Note: This blog post presents Richard’s workshop materials in condensed form. The complete workshop materials are available from our GitHub.
Overview
What is visual inference?
Visual inference uses our ability to detect graphical anomalies. The idea of formal testing remains the same in visual inference – with one exception: The test statistic is now a graphical display which is compared to a “reference distribution” of plots showing the null. Put differently, we plot both the “true pattern of the data” and additional random plots of our data. By comparing both, we should be able to identify the true data – if the pattern is not based on randomness. This approach can be applied to various (research) situations – some of them are described in the “Practical applications” section.
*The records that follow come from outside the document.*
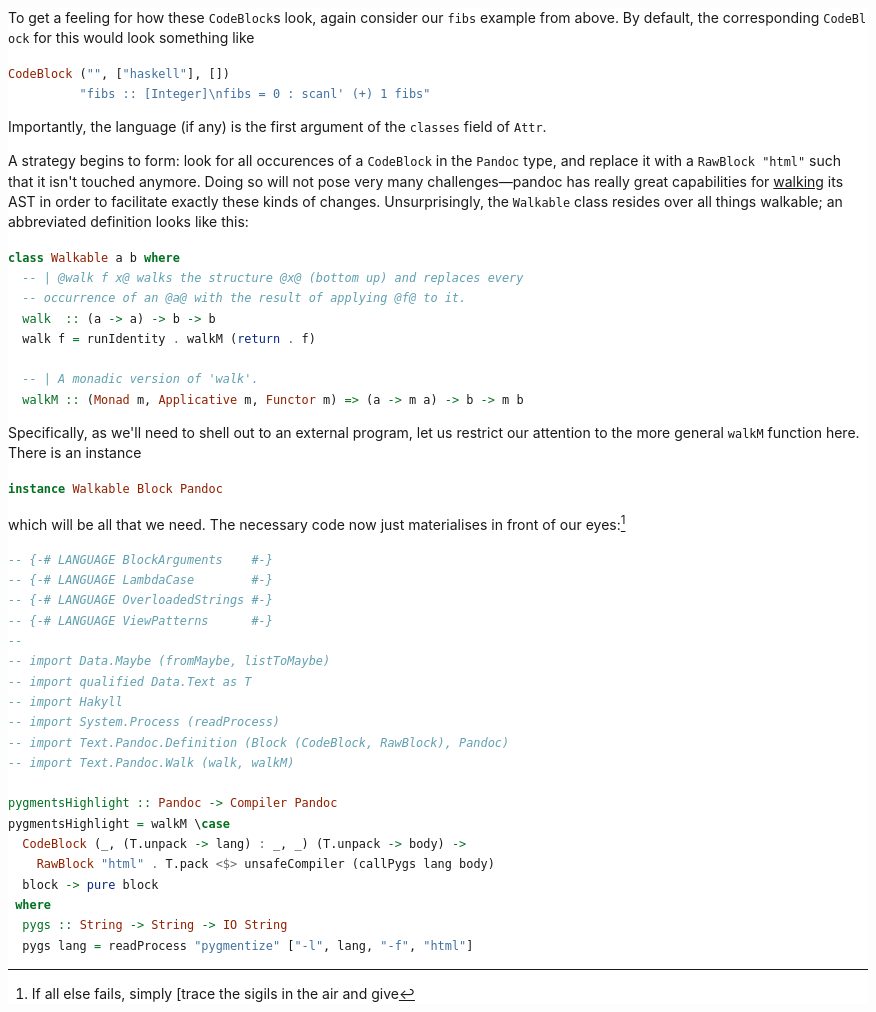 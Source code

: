 To get a feeling for how these `CodeBlock`s look, again consider our
`fibs` example from above.  By default, the corresponding `CodeBlock`
for this would look something like

``` haskell
CodeBlock ("", ["haskell"], [])
          "fibs :: [Integer]\nfibs = 0 : scanl' (+) 1 fibs"
```

Importantly, the language (if any) is the first argument of the
`classes` field of `Attr`.

A strategy begins to form: look for all occurences of a `CodeBlock` in
the `Pandoc` type, and replace it with a `RawBlock "html"` such that it
isn't touched anymore.  Doing so will not pose very many
challenges—pandoc has really great capabilities for
[walking][pandoc:walk] its AST in order to facilitate exactly these
kinds of changes.  Unsurprisingly, the `Walkable` class resides over all
things walkable; an abbreviated definition looks like this:

``` haskell
class Walkable a b where
  -- | @walk f x@ walks the structure @x@ (bottom up) and replaces every
  -- occurrence of an @a@ with the result of applying @f@ to it.
  walk  :: (a -> a) -> b -> b
  walk f = runIdentity . walkM (return . f)

  -- | A monadic version of 'walk'.
  walkM :: (Monad m, Applicative m, Functor m) => (a -> m a) -> b -> m b
```

Specifically, as we'll need to shell out to an external program, let us
restrict our attention to the more general `walkM` function here.  There
is an instance

``` haskell
instance Walkable Block Pandoc
```

which will be all that we need.  The necessary code now just
materialises in front of our eyes:[^3]

``` haskell
-- {-# LANGUAGE BlockArguments    #-}
-- {-# LANGUAGE LambdaCase        #-}
-- {-# LANGUAGE OverloadedStrings #-}
-- {-# LANGUAGE ViewPatterns      #-}
--
-- import Data.Maybe (fromMaybe, listToMaybe)
-- import qualified Data.Text as T
-- import Hakyll
-- import System.Process (readProcess)
-- import Text.Pandoc.Definition (Block (CodeBlock, RawBlock), Pandoc)
-- import Text.Pandoc.Walk (walk, walkM)

pygmentsHighlight :: Pandoc -> Compiler Pandoc
pygmentsHighlight = walkM \case
  CodeBlock (_, (T.unpack -> lang) : _, _) (T.unpack -> body) ->
    RawBlock "html" . T.pack <$> unsafeCompiler (callPygs lang body)
  block -> pure block
 where
  pygs :: String -> String -> IO String
  pygs lang = readProcess "pygmentize" ["-l", lang, "-f", "html"]
```


[KDE XML syntax definitions]: https://docs.kde.org/stable5/en/kate/katepart/highlight.html
[LSLeary]: https://old.reddit.com/r/haskell/comments/10ilrui/pygmentising_hakylls_syntax_highlighting/j5fih5h/
[cfg:site]: https://github.com/slotThe/slotThe.github.io/blob/main/src/site.hs#L87
[minted]: https://ctan.org/pkg/minted?lang=en
[pandoc:walk]: https://hackage.haskell.org/package/pandoc-types/docs/Text-Pandoc-Walk.html
[pandocCompilerWithTransformM]: https://hackage.haskell.org/package/hakyll-4.15.1.1/docs/Hakyll-Web-Pandoc.html#v:pandocCompilerWithTransformM
[rewriting-the-technical-interview]: https://aphyr.com/posts/353-rewriting-the-technical-interview
[skylighting]: https://hackage.haskell.org/package/skylighting
[^1]: All of this work for a mostly greyscale theme!
[^2]: So far, the only interaction I had with the program was through
[^3]: If all else fails, simply [trace the sigils in the air and give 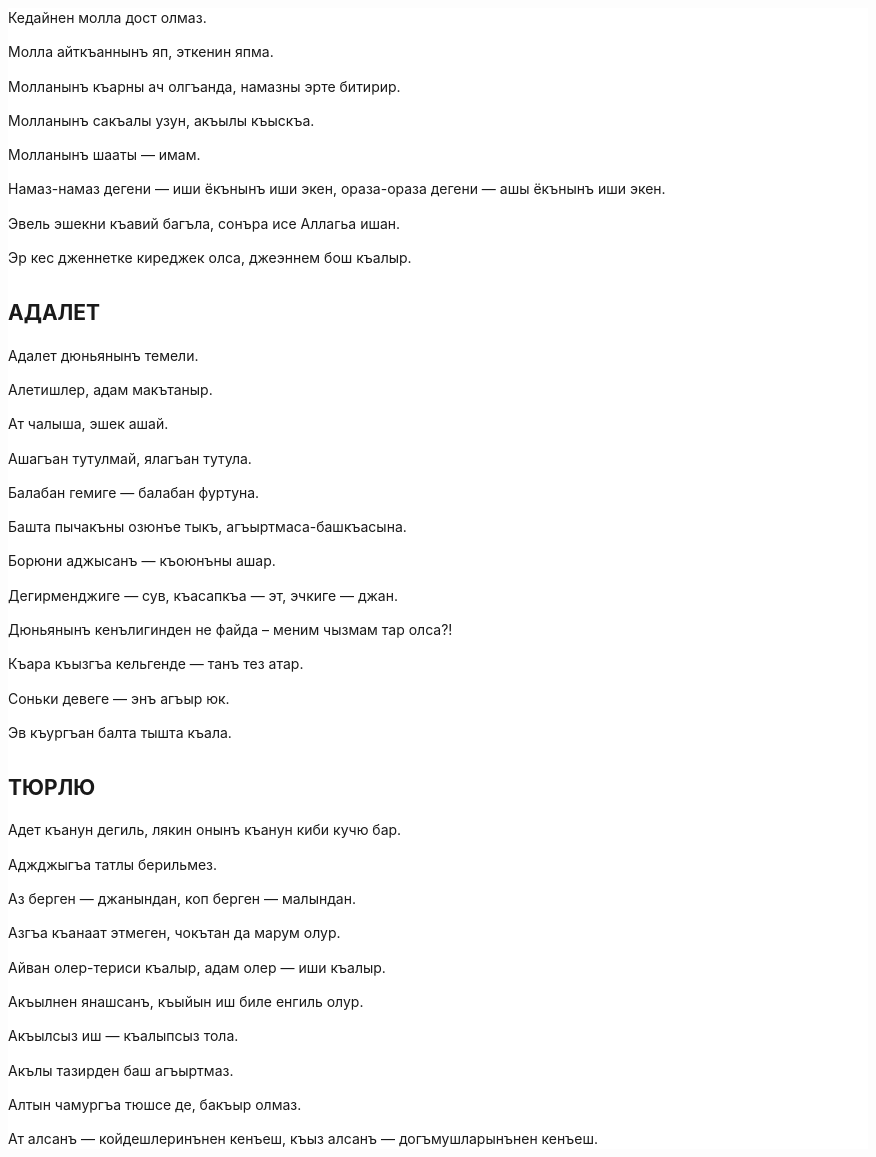 Кедайнен молла дост олмаз.

Молла айткъаннынъ яп, эткенин япма.

Молланынъ къарны ач олгъанда, намазны эрте битирир.

Молланынъ сакъалы узун, акъылы къыскъа.

Молланынъ шааты — имам.

Намаз-намаз дегени — иши ёкънынъ иши экен, ораза-ораза дегени — ашы ёкънынъ иши экен. 

Эвель эшекни къавий багъла, сонъра исе Аллагьа ишан.

Эр кес дженнетке киреджек олса, джеэннем бош къалыр.

## АДАЛЕТ

Адалет дюньянынъ темели.

Алетишлер, адам макътаныр.

Ат чалыша, эшек ашай.

Ашагъан тутулмай, ялагъан тутула.

Балабан гемиге — балабан фуртуна.

Башта пычакъны озюнъе тыкъ, агъыртмаса-башкъасына.

Борюни аджысанъ — къоюнъны ашар.

Дегирменджиге — сув, къасапкъа — эт, эчкиге — джан.

Дюньянынъ кенълигинден не файда – меним чызмам тар олса?!

Къара къызгъа кельгенде — танъ тез атар.

Соньки девеге — энъ агъыр юк.

Эв къургъан балта тышта къала.

## ТЮРЛЮ

Адет къанун дегиль, лякин онынъ къанун киби кучю бар. 

Аджджыгъа татлы берильмез.

Аз берген — джанындан, коп берген — малындан. 

Азгъа къанаат этмеген, чокътан да марум олур. 

Айван олер-териси къалыр, адам олер — иши къалыр. 

Акъылнен янашсанъ, къыйын иш биле енгиль олур. 

Акъылсыз иш — къалыпсыз тола.

Акълы тазирден баш агъыртмаз.

Алтын чамургъа тюшсе де, бакъыр олмаз.

Ат алсанъ — койдешлеринънен кенъеш, къыз алсанъ — догъмушларынънен кенъеш. 
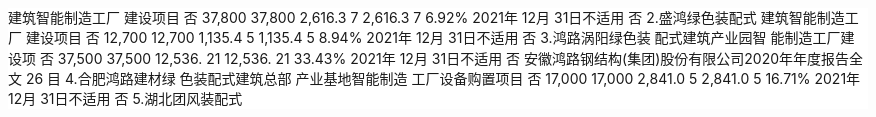 建筑智能制造工厂
建设项目
否
37,800
37,800
2,616.3
7
2,616.3
7
6.92%
2021年
12月
31日不适用
否
2.盛鸿绿色装配式
建筑智能制造工厂
建设项目
否
12,700
12,700
1,135.4
5
1,135.4
5
8.94%
2021年
12月
31日不适用
否
3.鸿路涡阳绿色装
配式建筑产业园智
能制造工厂建设项
否
37,500
37,500
12,536.
21
12,536.
21
33.43%
2021年
12月
31日不适用
否
安徽鸿路钢结构(集团)股份有限公司2020年年度报告全文
26
目
4.合肥鸿路建材绿
色装配式建筑总部
产业基地智能制造
工厂设备购置项目
否
17,000
17,000
2,841.0
5
2,841.0
5
16.71%
2021年
12月
31日不适用
否
5.湖北团风装配式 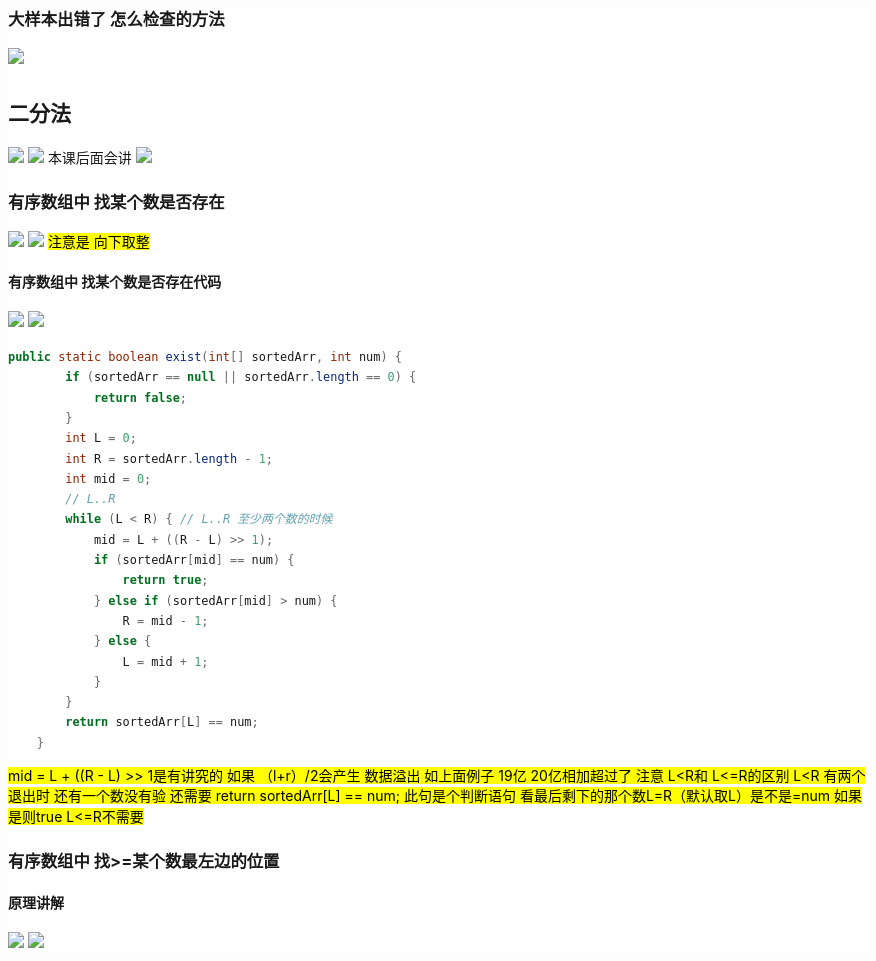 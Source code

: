 ### 大样本出错了 怎么检查的方法
![](https://gitee.com/dalongxiadlx/picgo/raw/master/img/471880702240217.png)

## 二分法
![](https://gitee.com/dalongxiadlx/picgo/raw/master/img/158352102231860.png)
![](vx_images/277841902235093.png)
本课后面会讲
![](https://gitee.com/dalongxiadlx/picgo/raw/master/img/545972102222191.png)

### 有序数组中 找某个数是否存在
![](https://gitee.com/dalongxiadlx/picgo/raw/master/img/273522202240234.png)
![](https://gitee.com/dalongxiadlx/picgo/raw/master/img/200862302245989.png)
<mark>注意是 向下取整</mark>

#### 有序数组中 找某个数是否存在代码
![](https://gitee.com/dalongxiadlx/picgo/raw/master/img/190552402246621.png)
![](https://gitee.com/dalongxiadlx/picgo/raw/master/img/214312702237357.png)
```java
public static boolean exist(int[] sortedArr, int num) {
		if (sortedArr == null || sortedArr.length == 0) {
			return false;
		}
		int L = 0;
		int R = sortedArr.length - 1;
		int mid = 0;
		// L..R
		while (L < R) { // L..R 至少两个数的时候
			mid = L + ((R - L) >> 1);
			if (sortedArr[mid] == num) {
				return true;
			} else if (sortedArr[mid] > num) {
				R = mid - 1;
			} else {
				L = mid + 1;
			}
		}
		return sortedArr[L] == num;
	}
```

<mark>mid = L + ((R - L) >> 1是有讲究的  如果 （l+r）/2会产生 数据溢出 如上面例子 19亿 20亿相加超过了
注意 L<R和 L<=R的区别 
L<R 有两个 退出时 还有一个数没有验 还需要 return sortedArr[L] == num; 此句是个判断语句 看最后剩下的那个数L=R（默认取L）是不是=num 如果是则true
 L<=R不需要</mark>
### 有序数组中 找>=某个数最左边的位置 
#### 原理讲解
![](https://gitee.com/dalongxiadlx/picgo/raw/master/img/591802802230216.png)
![](https://gitee.com/dalongxiadlx/picgo/raw/master/img/205672902249025.png)
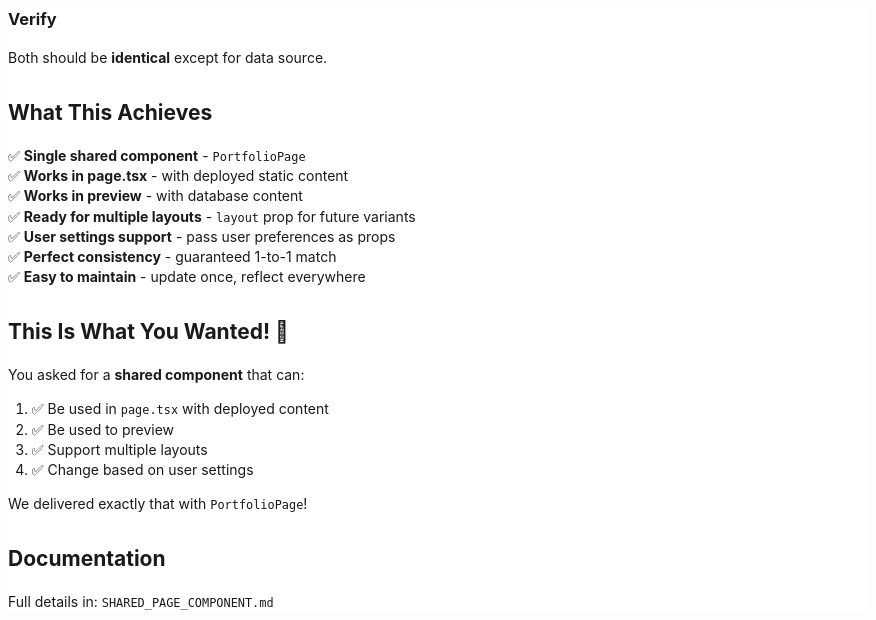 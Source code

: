 ### Verify

Both should be **identical** except for data source.

## What This Achieves

✅ **Single shared component** - `PortfolioPage`  
✅ **Works in page.tsx** - with deployed static content  
✅ **Works in preview** - with database content  
✅ **Ready for multiple layouts** - `layout` prop for future variants  
✅ **User settings support** - pass user preferences as props  
✅ **Perfect consistency** - guaranteed 1-to-1 match  
✅ **Easy to maintain** - update once, reflect everywhere

## This Is What You Wanted! 🎉

You asked for a **shared component** that can:

1. ✅ Be used in `page.tsx` with deployed content
2. ✅ Be used to preview
3. ✅ Support multiple layouts
4. ✅ Change based on user settings

We delivered exactly that with `PortfolioPage`!

## Documentation

Full details in: `SHARED_PAGE_COMPONENT.md`
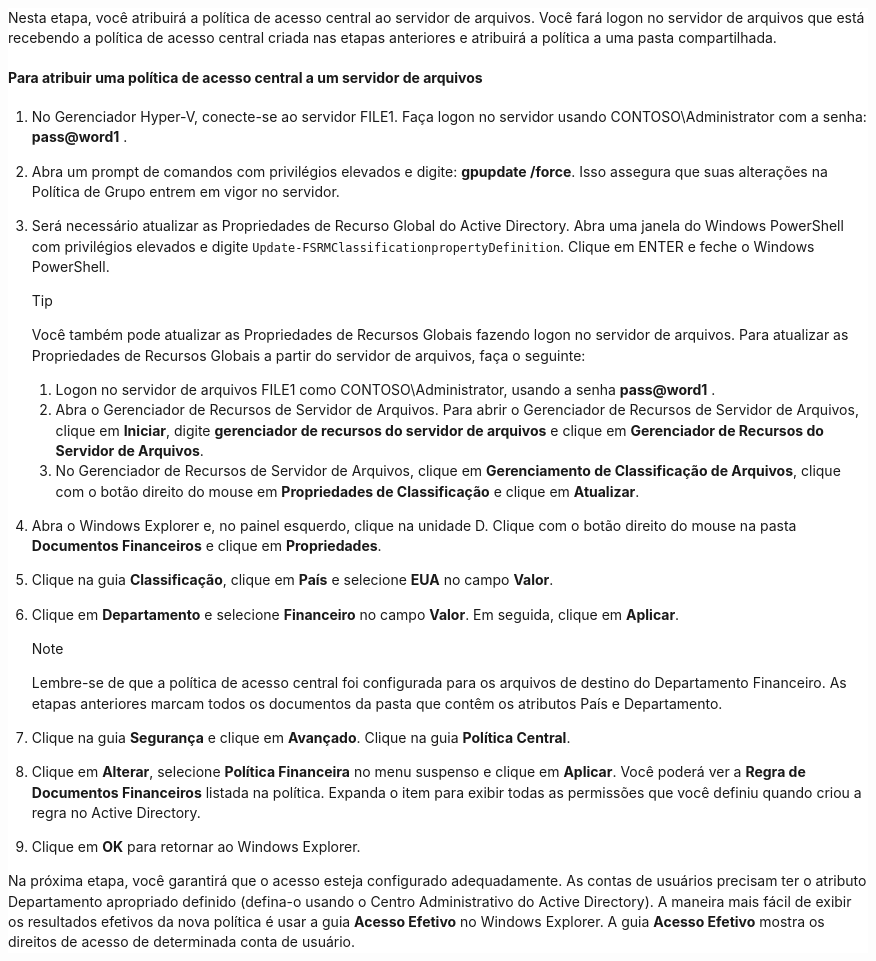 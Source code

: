 Nesta etapa, você atribuirá a política de acesso central ao servidor de arquivos. Você fará logon no servidor de arquivos que está recebendo a política de acesso central criada nas etapas anteriores e atribuirá a política a uma pasta compartilhada.

#### <a name="to-assign-a-central-access-policy-to-a-file-server"></a>Para atribuir uma política de acesso central a um servidor de arquivos

1. No Gerenciador Hyper-V, conecte-se ao servidor FILE1. Faça logon no servidor usando CONTOSO\Administrator com a senha: <strong>pass@word1</strong> .

2. Abra um prompt de comandos com privilégios elevados e digite: **gpupdate /force**. Isso assegura que suas alterações na Política de Grupo entrem em vigor no servidor.

3. Será necessário atualizar as Propriedades de Recurso Global do Active Directory. Abra uma janela do Windows PowerShell com privilégios elevados e digite `Update-FSRMClassificationpropertyDefinition`. Clique em ENTER e feche o Windows PowerShell.

   > [!TIP]
   > Você também pode atualizar as Propriedades de Recursos Globais fazendo logon no servidor de arquivos. Para atualizar as Propriedades de Recursos Globais a partir do servidor de arquivos, faça o seguinte:
   >
   > 1. Logon no servidor de arquivos FILE1 como CONTOSO\Administrator, usando a senha <strong>pass@word1</strong> .
   > 2. Abra o Gerenciador de Recursos de Servidor de Arquivos. Para abrir o Gerenciador de Recursos de Servidor de Arquivos, clique em **Iniciar**, digite **gerenciador de recursos do servidor de arquivos** e clique em **Gerenciador de Recursos do Servidor de Arquivos**.
   > 3. No Gerenciador de Recursos de Servidor de Arquivos, clique em **Gerenciamento de Classificação de Arquivos**, clique com o botão direito do mouse em **Propriedades de Classificação** e clique em **Atualizar**.

4. Abra o Windows Explorer e, no painel esquerdo, clique na unidade D. Clique com o botão direito do mouse na pasta **Documentos Financeiros** e clique em **Propriedades**.

5. Clique na guia **Classificação**, clique em **País** e selecione **EUA** no campo **Valor**.

6. Clique em **Departamento** e selecione **Financeiro** no campo **Valor**. Em seguida, clique em **Aplicar**.

   > [!NOTE]
   > Lembre-se de que a política de acesso central foi configurada para os arquivos de destino do Departamento Financeiro. As etapas anteriores marcam todos os documentos da pasta que contêm os atributos País e Departamento.

7. Clique na guia **Segurança** e clique em **Avançado**. Clique na guia **Política Central**.

8. Clique em **Alterar**, selecione **Política Financeira** no menu suspenso e clique em **Aplicar**. Você poderá ver a **Regra de Documentos Financeiros** listada na política. Expanda o item para exibir todas as permissões que você definiu quando criou a regra no Active Directory.

9. Clique em **OK** para retornar ao Windows Explorer.

Na próxima etapa, você garantirá que o acesso esteja configurado adequadamente.  As contas de usuários precisam ter o atributo Departamento apropriado definido (defina-o usando o Centro Administrativo do Active Directory). A maneira mais fácil de exibir os resultados efetivos da nova política é usar a guia **Acesso Efetivo** no Windows Explorer. A guia **Acesso Efetivo** mostra os direitos de acesso de determinada conta de usuário.
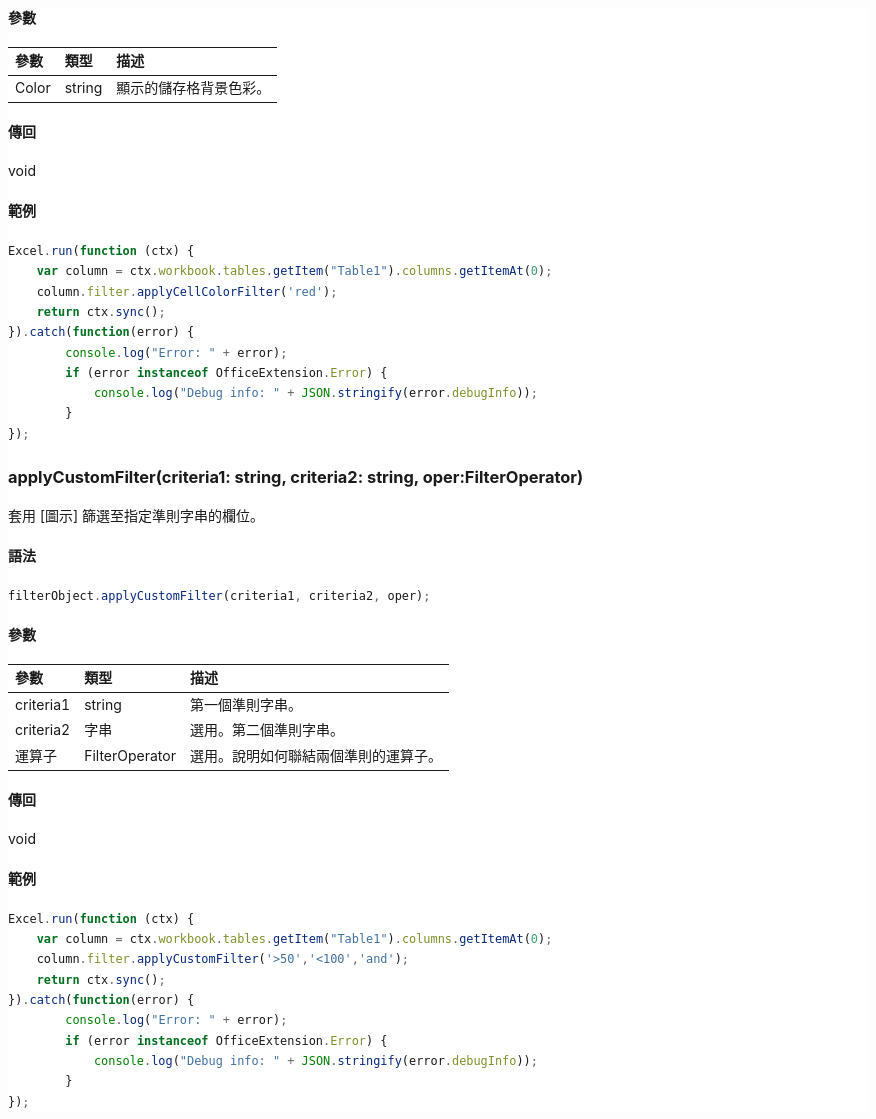 #### <a name="parameters"></a>參數
| 參數	    | 類型	   |描述|
|:---------------|:--------|:----------|
|Color|string|顯示的儲存格背景色彩。|

#### <a name="returns"></a>傳回
void

#### <a name="example"></a>範例
```js
Excel.run(function (ctx) { 
    var column = ctx.workbook.tables.getItem("Table1").columns.getItemAt(0);
    column.filter.applyCellColorFilter('red');
    return ctx.sync(); 
}).catch(function(error) {
        console.log("Error: " + error);
        if (error instanceof OfficeExtension.Error) {
            console.log("Debug info: " + JSON.stringify(error.debugInfo));
        }
});
```

### <a name="applycustomfilter(criteria1:-string,-criteria2:-string,-oper:-filteroperator)"></a>applyCustomFilter(criteria1: string, criteria2: string, oper:FilterOperator)
套用 [圖示] 篩選至指定準則字串的欄位。

#### <a name="syntax"></a>語法
```js
filterObject.applyCustomFilter(criteria1, criteria2, oper);
```

#### <a name="parameters"></a>參數
| 參數	    | 類型	   |描述|
|:---------------|:--------|:----------|
|criteria1|string|第一個準則字串。|
|criteria2|字串|選用。第二個準則字串。|
|運算子|FilterOperator|選用。說明如何聯結兩個準則的運算子。|

#### <a name="returns"></a>傳回
void


#### <a name="example"></a>範例
```js
Excel.run(function (ctx) { 
    var column = ctx.workbook.tables.getItem("Table1").columns.getItemAt(0);
    column.filter.applyCustomFilter('>50','<100','and');
    return ctx.sync(); 
}).catch(function(error) {
        console.log("Error: " + error);
        if (error instanceof OfficeExtension.Error) {
            console.log("Debug info: " + JSON.stringify(error.debugInfo));
        }
});
```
Potential challenges and how to overcome them
Major concerns related to exploratory data analysis are its seemingly informal approach to data analysis and the potential over-interpretation of patterns. Richard provides a line-up protocol how to best overcome these concerns:
1. Identify the question the plot is trying to answer or the pattern it is intended to show. 2. Formulate a null hypothesis (usually this will be \(H_0\): “There is no pattern in the plot.”) 3. Generate and visualize a null datasets (e.g., permutations of variable values, random simulations)
The following examples illustrate this procedure and explain the steps in detail.
Practical applications: How do we reveal the “true” data graphically? A step-by-step guide
To reveal the “true” data, we may use several visual approaches. In the following, we present three different examples: 1) maps, 2) scatter plots, and 3) group comparisons. The underlying logic follows the line-up protocol described above. To produce the visual inference, we always apply the following steps:
1. Identify the question: ‘Is there a visual pattern?’ 2. Formulate a null hypothesis: ‘There is no visual pattern.’ 3. Generate null datasets: Just randomly permute one variable column and plot the data. 4. Add the “true” data: Add the true data to the null datasets. 5. Visual inference: Is there a visual difference between the randomly permuted data and the “true” data?
1) Maps
This map provides an intuitive understanding of how to apply the line-up protocol to a real-world example. Richard uses data from the GLES (German Longitdunal Election Survey) as an example to analyze the interviewer selection effects. These biases arise if interviewers selectively contact certain households and fail to reach to others. Reasons might be that researchers try to avoid less comfortable areas.
As a first step, we need to read in the required packages as well as the data and code the interviewer behavior by color.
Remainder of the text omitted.